Lifestyle Factors That Lower Your Threshold
If you’ve noticed that you cry more during certain periods of your life, look at the basics. Sleep deprivation significantly reduces your brain’s ability to regulate emotions. When you’re underslept, the part of your brain responsible for emotional reactions becomes more reactive while the part that keeps those reactions in check becomes less effective. Even a few nights of poor sleep can make you noticeably more tearful.
Chronic stress has the same effect. When your nervous system is already running in a heightened state, it takes less to push you over the edge into tears.
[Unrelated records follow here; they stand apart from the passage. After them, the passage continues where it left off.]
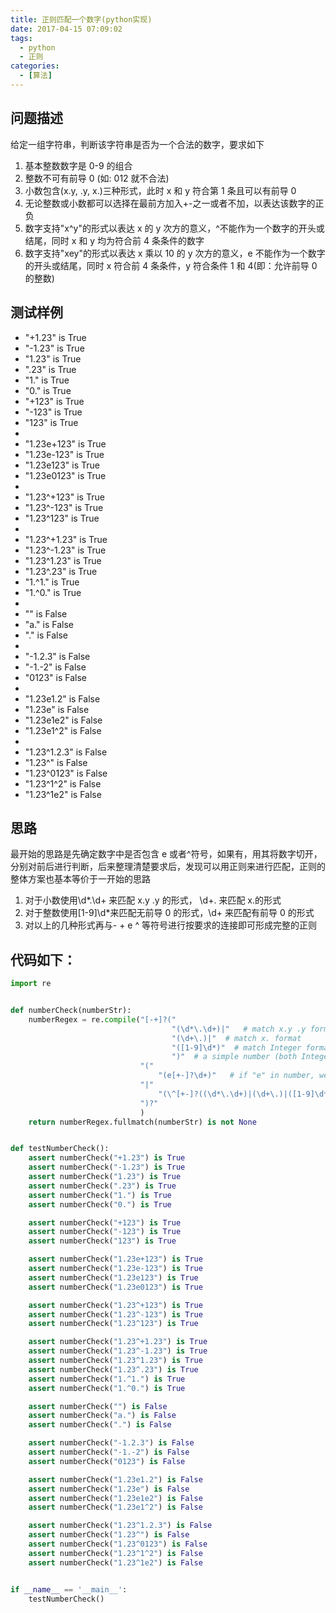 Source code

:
 ```yaml
---
title: 正则匹配一个数字(python实现)
date: 2017-04-15 07:09:02
tags:
  - python
  - 正则
categories:
  - [算法]
---
```


## 问题描述

给定一组字符串，判断该字符串是否为一个合法的数字，要求如下

1. 基本整数数字是 0-9 的组合
1. 整数不可有前导 0 (如: 012 就不合法)
1. 小数包含(x.y, .y, x.)三种形式，此时 x 和 y 符合第 1 条且可以有前导 0
1. 无论整数或小数都可以选择在最前方加入+-之一或者不加，以表达该数字的正负
1. 数字支持"x^y"的形式以表达 x 的 y 次方的意义，^不能作为一个数字的开头或结尾，同时 x 和 y 均为符合前 4 条条件的数字
1. 数字支持"xey"的形式以表达 x 乘以 10 的 y 次方的意义，e 不能作为一个数字的开头或结尾，同时 x 符合前 4 条条件，y 符合条件 1 和 4(即：允许前导 0 的整数)

## 测试样例

- "+1.23" is True
- "-1.23" is True
- "1.23" is True
- ".23" is True
- "1." is True
- "0." is True
- "+123" is True
- "-123" is True
- "123" is True
-
- "1.23e+123" is True
- "1.23e-123" is True
- "1.23e123" is True
- "1.23e0123" is True
-
- "1.23^+123" is True
- "1.23^-123" is True
- "1.23^123" is True
-
- "1.23^+1.23" is True
- "1.23^-1.23" is True
- "1.23^1.23" is True
- "1.23^.23" is True
- "1.^1." is True
- "1.^0." is True
-
- "" is False
- "a." is False
- "." is False
-
- "-1.2.3" is False
- "-1.-2" is False
- "0123" is False
-
- "1.23e1.2" is False
- "1.23e" is False
- "1.23e1e2" is False
- "1.23e1^2" is False
-
- "1.23^1.2.3" is False
- "1.23^" is False
- "1.23^0123" is False
- "1.23^1^2" is False
- "1.23^1e2" is False

## 思路

最开始的思路是先确定数字中是否包含 e 或者^符号，如果有，用其将数字切开，分别对前后进行判断，后来整理清楚要求后，发现可以用正则来进行匹配，正则的整体方案也基本等价于一开始的思路

1. 对于小数使用\d\*\.\d+ 来匹配 x.y .y 的形式， \d+\. 来匹配 x.的形式
1. 对于整数使用[1-9]\d\*来匹配无前导 0 的形式，\d+ 来匹配有前导 0 的形式
1. 对以上的几种形式再与- + e ^ 等符号进行按要求的连接即可形成完整的正则

## 代码如下：

```python
import re


def numberCheck(numberStr):
    numberRegex = re.compile("[-+]?("
                                    "(\d*\.\d+)|"   # match x.y .y format
                                    "(\d+\.)|"  # match x. format
                                    "([1-9]\d*)"  # match Integer format(without lead zero)
                                    ")"  # a simple number (both Integer and Double)
                             "("
                                 "(e[+-]?\d+)"   # if "e" in number, we need a Integer(can lead with zero) below
                             "|"
                                 "(\^[+-]?((\d*\.\d+)|(\d+\.)|([1-9]\d*)))"  # if "^" in number, we need a simple number below
                             ")?"
                             )
    return numberRegex.fullmatch(numberStr) is not None


def testNumberCheck():
    assert numberCheck("+1.23") is True
    assert numberCheck("-1.23") is True
    assert numberCheck("1.23") is True
    assert numberCheck(".23") is True
    assert numberCheck("1.") is True
    assert numberCheck("0.") is True

    assert numberCheck("+123") is True
    assert numberCheck("-123") is True
    assert numberCheck("123") is True

    assert numberCheck("1.23e+123") is True
    assert numberCheck("1.23e-123") is True
    assert numberCheck("1.23e123") is True
    assert numberCheck("1.23e0123") is True

    assert numberCheck("1.23^+123") is True
    assert numberCheck("1.23^-123") is True
    assert numberCheck("1.23^123") is True

    assert numberCheck("1.23^+1.23") is True
    assert numberCheck("1.23^-1.23") is True
    assert numberCheck("1.23^1.23") is True
    assert numberCheck("1.23^.23") is True
    assert numberCheck("1.^1.") is True
    assert numberCheck("1.^0.") is True

    assert numberCheck("") is False
    assert numberCheck("a.") is False
    assert numberCheck(".") is False

    assert numberCheck("-1.2.3") is False
    assert numberCheck("-1.-2") is False
    assert numberCheck("0123") is False

    assert numberCheck("1.23e1.2") is False
    assert numberCheck("1.23e") is False
    assert numberCheck("1.23e1e2") is False
    assert numberCheck("1.23e1^2") is False

    assert numberCheck("1.23^1.2.3") is False
    assert numberCheck("1.23^") is False
    assert numberCheck("1.23^0123") is False
    assert numberCheck("1.23^1^2") is False
    assert numberCheck("1.23^1e2") is False


if __name__ == '__main__':
    testNumberCheck()
```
Regular physical exercise helps here on two fronts: it releases endorphins that improve baseline mood, and it gives your body a way to discharge the physical tension that accumulates from stress. You don’t need intense workouts. Consistent moderate activity, like a daily walk, makes a measurable difference in emotional stability over weeks.
Caffeine and alcohol both affect emotional regulation, though in different ways. Caffeine increases arousal and can make anxiety-driven crying worse. Alcohol disrupts sleep quality and lowers inhibitions, which is why many people find themselves crying more easily after drinking.
When Easy Crying Signals Something Else
Most people who cry easily are simply on the more emotionally reactive end of normal. But there are two conditions worth knowing about.
Depression can increase crying frequency, but it comes with other persistent symptoms: changes in sleep, appetite, energy, and interest in things you used to enjoy. The crying in depression tends to be tied to a pervasive sadness that doesn’t lift, rather than being triggered by specific moments.
Pseudobulbar affect (PBA) is a neurological condition where crying episodes are involuntary and often don’t match what you’re actually feeling. You might burst into tears during a calm conversation or laugh uncontrollably at something that isn’t funny. The key distinction is that you genuinely cannot control when you laugh or cry, and your emotional expression doesn’t match your internal state. PBA is associated with neurological conditions like multiple sclerosis, stroke, or traumatic brain injury. The crying episodes are typically short-lived, and unlike depression, PBA doesn’t cause problems with sleep or appetite.
If your crying feels disconnected from your actual emotions, or if it started suddenly after a neurological event, that’s worth bringing up with a doctor. But if you’re someone who has always cried easily and it matches what you’re genuinely feeling, that’s your nervous system working as designed. The goal isn’t to eliminate crying. It’s to have enough control that tears don’t hijack moments when you need to stay composed.